Information given:
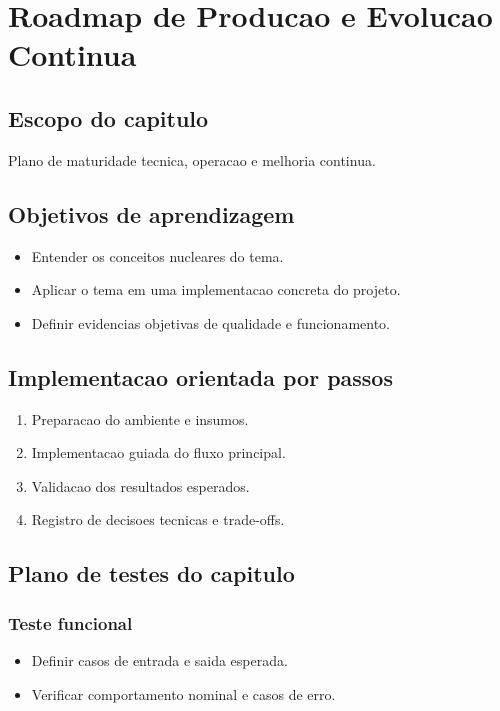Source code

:\chapter{Roadmap de Producao e Evolucao Continua}
\label{chap:roadmap_producao}

\section{Escopo do capitulo}
Plano de maturidade tecnica, operacao e melhoria continua.

\section{Objetivos de aprendizagem}
\begin{itemize}[leftmargin=*]
  \item Entender os conceitos nucleares do tema.
  \item Aplicar o tema em uma implementacao concreta do projeto.
  \item Definir evidencias objetivas de qualidade e funcionamento.
\end{itemize}

\section{Implementacao orientada por passos}
\begin{enumerate}[leftmargin=*]
  \item Preparacao do ambiente e insumos.
  \item Implementacao guiada do fluxo principal.
  \item Validacao dos resultados esperados.
  \item Registro de decisoes tecnicas e trade-offs.
\end{enumerate}

\section{Plano de testes do capitulo}
\subsection{Teste funcional}
\begin{itemize}[leftmargin=*]
  \item Definir casos de entrada e saida esperada.
  \item Verificar comportamento nominal e casos de erro.
\end{itemize}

Task: Lines from the one containing "concreta do projeto." through the end of the data above must be written out exactly, and no other lines are needed.

Result of the exercise:
  \item Aplicar o tema em uma implementacao concreta do projeto.
  \item Definir evidencias objetivas de qualidade e funcionamento.
\end{itemize}

\section{Implementacao orientada por passos}
\begin{enumerate}[leftmargin=*]
  \item Preparacao do ambiente e insumos.
  \item Implementacao guiada do fluxo principal.
  \item Validacao dos resultados esperados.
  \item Registro de decisoes tecnicas e trade-offs.
\end{enumerate}

\section{Plano de testes do capitulo}
\subsection{Teste funcional}
\begin{itemize}[leftmargin=*]
  \item Definir casos de entrada e saida esperada.
  \item Verificar comportamento nominal e casos de erro.
\end{itemize}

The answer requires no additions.